La misma que había sufrido bajo las burlas de Alistair… y bajo las de la antigua Anna.

Marien se detuvo a un metro de distancia, indecisa.

—Te vi salir del aula —dijo con una voz cautelosa—.

Y… parecías mal.

¿Estás… bien?

Anna cerró los ojos un segundo.

Cuando los abrió, la fachada de dureza aún estaba ahí, pero fisurada.

—Estoy bien —respondió.

Una mentira fácil, pero Marien no era tonta.

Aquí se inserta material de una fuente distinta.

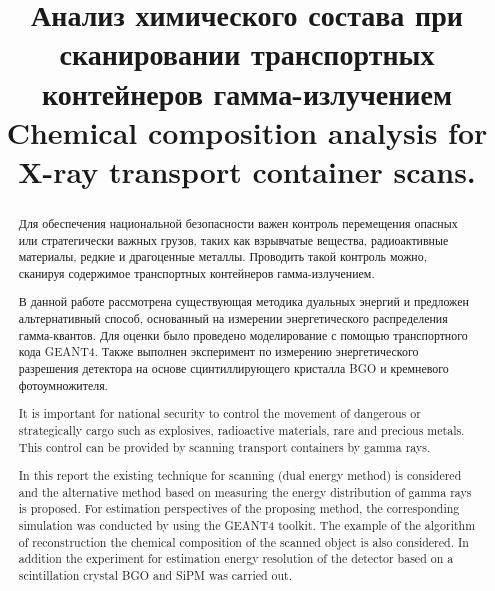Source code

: \documentclass[a4paper]{panl}
\begin{document}
\title{Анализ химического состава при сканировании транспортных контейнеров гамма-излучением \\ Chemical composition analysis for X-ray transport container scans.}
\maketitle
{}
\vspace{-3mm}

\begin{abstract}
Для обеспечения национальной безопасности важен контроль перемещения опасных или стратегически важных грузов, таких как взрывчатые вещества, радиоактивные материалы, редкие и драгоценные металлы. Проводить такой контроль можно, сканируя содержимое транспортных контейнеров гамма-излучением.
 
В данной работе рассмотрена существующая методика дуальных энергий и предложен альтернативный способ, основанный на измерении энергетического распределения гамма-квантов. Для оценки было проведено моделирование с помощью транспортного кода GEANT4.  Также выполнен эксперимент по измерению энергетического разрешения детектора на основе сцинтиллирующего кристалла BGO и кремневого фотоумножителя.

\vspace{0.2cm}
It is important for national security to control the movement of dangerous or strategically cargo such as explosives, radioactive materials, rare and precious metals. This control can be provided by scanning transport containers by gamma rays.

In this report the existing technique for scanning (dual energy method) is considered and the alternative method based on measuring the energy distribution of gamma rays is proposed. For estimation perspectives of the proposing method, the  corresponding simulation was conducted by using the GEANT4 toolkit. The example of the algorithm of reconstruction the chemical composition of the scanned object is also considered. In addition the experiment for estimation energy resolution of the detector based on a scintillation crystal BGO and SiPM was carried out.\\
\end{abstract}
\vspace*{6pt}
\end{document}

Ella no se acercó, pero tampoco retrocedió.

Sus manos estaban entrelazadas con nerviosismo.

—Si fue por Alistair… —dijo con un hilo de voz— no deberías escucharlo.

Él… él hace eso.

Con todos.

Y contigo… peor.

Anna la miró, sorprendida.

Marien tragó saliva, juntando valor para continuar.

—No importa lo que él diga.

Sé que tú eres distinta ahora.

Esas palabras golpearon más fuerte que cualquiera de Alistair.

Anna quedó inmóvil.

Marien desvió la mirada al ver que quizá había sido demasiado directa.

—Perdón… yo… solo quería decírtelo.

Hubo un largo silencio.

Finalmente, Anna habló.

Su voz era baja, pero real.

—Gracias, Marien.

Y en ese instante, por primera vez en todo el día, algo dentro de Anna dejó de arder.